:: Try it ::
Beginning with the first line of the data below, reproduce every line unchanged, ending with the line that holds "1. Nel browser".
Segment Start: Given records
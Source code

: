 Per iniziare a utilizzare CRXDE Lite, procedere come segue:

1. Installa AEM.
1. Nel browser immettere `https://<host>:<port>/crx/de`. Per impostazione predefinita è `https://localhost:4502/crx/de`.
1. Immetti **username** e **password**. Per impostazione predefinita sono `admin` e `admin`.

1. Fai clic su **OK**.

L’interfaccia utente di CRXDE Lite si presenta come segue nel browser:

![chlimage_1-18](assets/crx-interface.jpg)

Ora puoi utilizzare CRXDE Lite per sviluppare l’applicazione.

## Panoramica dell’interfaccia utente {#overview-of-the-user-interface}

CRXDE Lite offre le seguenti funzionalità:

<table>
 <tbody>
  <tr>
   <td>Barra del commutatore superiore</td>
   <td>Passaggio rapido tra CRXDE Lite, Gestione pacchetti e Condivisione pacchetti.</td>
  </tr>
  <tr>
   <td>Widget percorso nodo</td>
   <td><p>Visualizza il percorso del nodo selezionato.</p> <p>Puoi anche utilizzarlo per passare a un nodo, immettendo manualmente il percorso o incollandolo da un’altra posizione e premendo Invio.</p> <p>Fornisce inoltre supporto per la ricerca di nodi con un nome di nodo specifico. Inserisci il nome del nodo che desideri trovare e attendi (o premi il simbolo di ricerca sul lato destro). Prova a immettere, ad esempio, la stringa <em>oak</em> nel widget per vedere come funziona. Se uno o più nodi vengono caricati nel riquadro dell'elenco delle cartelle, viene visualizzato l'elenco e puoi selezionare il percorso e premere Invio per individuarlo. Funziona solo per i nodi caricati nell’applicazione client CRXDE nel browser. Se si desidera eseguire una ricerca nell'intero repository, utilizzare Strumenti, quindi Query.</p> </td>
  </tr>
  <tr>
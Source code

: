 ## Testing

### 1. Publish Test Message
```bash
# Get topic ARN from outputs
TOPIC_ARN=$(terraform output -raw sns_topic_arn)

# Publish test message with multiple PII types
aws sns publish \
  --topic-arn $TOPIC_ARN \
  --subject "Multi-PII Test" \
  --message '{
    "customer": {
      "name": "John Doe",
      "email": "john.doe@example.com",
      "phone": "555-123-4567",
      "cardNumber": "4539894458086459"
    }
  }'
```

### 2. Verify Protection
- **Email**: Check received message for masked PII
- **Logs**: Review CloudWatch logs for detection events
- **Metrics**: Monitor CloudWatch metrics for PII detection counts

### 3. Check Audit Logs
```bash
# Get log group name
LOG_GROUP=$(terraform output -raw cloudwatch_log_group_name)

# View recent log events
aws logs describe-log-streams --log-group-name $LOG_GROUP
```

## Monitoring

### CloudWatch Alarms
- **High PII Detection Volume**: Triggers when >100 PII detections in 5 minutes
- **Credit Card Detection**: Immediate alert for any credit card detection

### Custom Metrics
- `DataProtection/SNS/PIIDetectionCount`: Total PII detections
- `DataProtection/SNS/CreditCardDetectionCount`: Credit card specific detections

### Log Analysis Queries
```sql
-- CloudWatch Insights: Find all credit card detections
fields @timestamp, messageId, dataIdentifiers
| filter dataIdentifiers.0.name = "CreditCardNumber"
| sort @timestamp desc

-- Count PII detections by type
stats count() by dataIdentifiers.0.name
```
Segment End: Given records
:: Solution below ::
Source code

: Per iniziare a utilizzare CRXDE Lite, procedere come segue:

1. Installa AEM.
1. Nel browser immettere `https://<host>:<port>/crx/de`. Per impostazione predefinita è `https://localhost:4502/crx/de`.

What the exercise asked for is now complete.